CERTIFICATE OF AMENDMENT
TO THE
AMENDED AND RESTATED CERTIFICATE OF INCORPORATION
OF
PURECYCLE TECHNOLOGIES, INC.
PureCycle Technologies, Inc. (the “Company”), a corporation organized and existing under the General Corporation Law of the State of Delaware (the “DGCL”), does hereby certify as follows:
FIRST: The title of Article VII, Section 3 of the Amended and Restated Certificate of Incorporation of the Company is hereby amended in its entirety to read as follows:
Section 3.    Election and Terms of Service.
SECOND: Article VII, Section 3(b) of the Amended and Restated Certificate of Incorporation of the Company is hereby amended in its entirety to read as follows:

(b)    Directors will be elected at each annual meeting of the stockholders and will serve for terms expiring at the next annual meeting of stockholders and until their successors are duly elected and qualified or until their earlier death, disability, resignation, disqualification or removal. At each annual meeting of the stockholders of the Company held prior to the Sunset Date, the successors to the Directors whose term expires at that meeting will be elected by plurality vote of all votes cast at such meeting.

    THIRD: Article VII, Section 3(c) of the Amended and Restated Certificate of Incorporation of the Company is hereby deleted.

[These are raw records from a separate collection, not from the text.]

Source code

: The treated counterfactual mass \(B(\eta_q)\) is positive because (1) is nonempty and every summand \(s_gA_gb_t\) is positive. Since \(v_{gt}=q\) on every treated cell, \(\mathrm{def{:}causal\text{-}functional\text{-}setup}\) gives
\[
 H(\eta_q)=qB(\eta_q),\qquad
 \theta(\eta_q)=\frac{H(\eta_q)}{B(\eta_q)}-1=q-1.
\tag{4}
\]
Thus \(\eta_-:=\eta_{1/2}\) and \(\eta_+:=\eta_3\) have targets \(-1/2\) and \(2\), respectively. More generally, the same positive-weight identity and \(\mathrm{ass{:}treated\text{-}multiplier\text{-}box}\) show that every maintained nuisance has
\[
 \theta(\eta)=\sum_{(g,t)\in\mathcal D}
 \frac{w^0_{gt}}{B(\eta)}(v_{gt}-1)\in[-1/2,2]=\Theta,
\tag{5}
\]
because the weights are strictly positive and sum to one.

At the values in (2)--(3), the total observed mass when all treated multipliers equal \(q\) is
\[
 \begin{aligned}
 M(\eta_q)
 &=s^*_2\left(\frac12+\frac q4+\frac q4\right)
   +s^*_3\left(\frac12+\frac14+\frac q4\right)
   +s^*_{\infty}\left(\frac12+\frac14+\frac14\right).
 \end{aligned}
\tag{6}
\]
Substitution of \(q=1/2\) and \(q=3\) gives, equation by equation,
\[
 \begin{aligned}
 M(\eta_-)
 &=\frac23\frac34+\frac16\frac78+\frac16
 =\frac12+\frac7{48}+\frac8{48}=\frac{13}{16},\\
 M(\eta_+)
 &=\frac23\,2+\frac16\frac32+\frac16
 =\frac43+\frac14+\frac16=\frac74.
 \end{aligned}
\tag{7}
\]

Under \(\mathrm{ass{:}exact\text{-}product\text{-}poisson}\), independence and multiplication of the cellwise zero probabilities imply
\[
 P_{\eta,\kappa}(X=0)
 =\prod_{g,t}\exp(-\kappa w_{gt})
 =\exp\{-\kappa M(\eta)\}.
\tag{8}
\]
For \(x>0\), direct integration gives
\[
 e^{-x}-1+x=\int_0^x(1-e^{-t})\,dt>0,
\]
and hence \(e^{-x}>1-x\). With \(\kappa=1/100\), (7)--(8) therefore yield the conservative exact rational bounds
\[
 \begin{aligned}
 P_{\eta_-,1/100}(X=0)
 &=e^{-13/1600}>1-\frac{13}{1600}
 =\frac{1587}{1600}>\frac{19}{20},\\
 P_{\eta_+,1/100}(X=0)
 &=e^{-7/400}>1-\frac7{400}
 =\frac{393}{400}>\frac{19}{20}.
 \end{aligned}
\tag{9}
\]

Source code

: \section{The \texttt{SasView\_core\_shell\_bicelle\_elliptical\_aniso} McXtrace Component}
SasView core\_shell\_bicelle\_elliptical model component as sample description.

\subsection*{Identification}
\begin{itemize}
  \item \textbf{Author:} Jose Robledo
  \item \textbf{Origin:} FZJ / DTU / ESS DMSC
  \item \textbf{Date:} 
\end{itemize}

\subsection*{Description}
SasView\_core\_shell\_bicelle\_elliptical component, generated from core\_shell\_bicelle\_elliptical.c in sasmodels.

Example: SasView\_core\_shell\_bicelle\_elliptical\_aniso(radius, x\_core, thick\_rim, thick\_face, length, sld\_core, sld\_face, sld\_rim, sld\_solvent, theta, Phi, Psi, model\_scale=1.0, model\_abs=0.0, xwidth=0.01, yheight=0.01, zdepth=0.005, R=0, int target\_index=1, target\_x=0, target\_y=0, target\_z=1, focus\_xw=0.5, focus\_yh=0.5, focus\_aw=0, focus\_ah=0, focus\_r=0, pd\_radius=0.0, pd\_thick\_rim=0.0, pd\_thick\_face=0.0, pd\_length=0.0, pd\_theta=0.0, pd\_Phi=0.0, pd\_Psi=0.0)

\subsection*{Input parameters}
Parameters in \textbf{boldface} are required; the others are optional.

    FOURTH: Article VII, Section 5 of the Amended and Restated Certificate of Incorporation of the Company is hereby amended in its entirety to read as follows:

Section 5.    Newly Created Directorships and Vacancies. Subject to (a) the rights, if any, of the holders of any series of Preferred Stock to elect additional Directors under circumstances specified in a Preferred Stock Designation and (b) the terms of the Investors Rights Agreement, dated as of March 17, 2021, by and among the Company and the stockholders party thereto (the “IRA”), newly created directorships resulting from any increase in the number of Directors and any vacancies on the Board resulting from death, disability, resignation, disqualification, removal, or other cause will be filled solely by the affirmative vote of a majority of the remaining Directors then in office, even though less than a quorum of the Board, or by a sole remaining Director. Any Director elected in accordance with the preceding sentence will hold office until the next annual meeting of stockholders and until such Director’s successor is duly elected and qualified or until his or her earlier death, disability, resignation, disqualification or removal. No decrease in the number of Directors constituting the Board may shorten the term of any incumbent Director. Nothing in this Certificate of Incorporation will preclude a Director from serving consecutive terms.

    FIFTH: Article VII, Section 6 of the Amended and Restated Certificate of Incorporation of the Company is hereby amended in its entirety to read as follows:




Section 6.    Removal. Subject to (a) the rights, if any, of the holders of any series of Preferred Stock to elect additional Directors under circumstances specified in a Preferred Stock Designation and (b) Article VII, Section 7, any Director may be removed from office by the stockholders at any time, with or without cause and, in either case, only in the manner provided in this Article VII, Section 6. At any annual meeting or special meeting of the stockholders, the notice of which states that the removal of a Director or Directors is among the purposes of the meeting and identifies the Director or Directors proposed to be removed, the affirmative vote of the holders of a majority of the voting power of the outstanding Voting Stock, voting together as a single class, may remove such Director or Directors.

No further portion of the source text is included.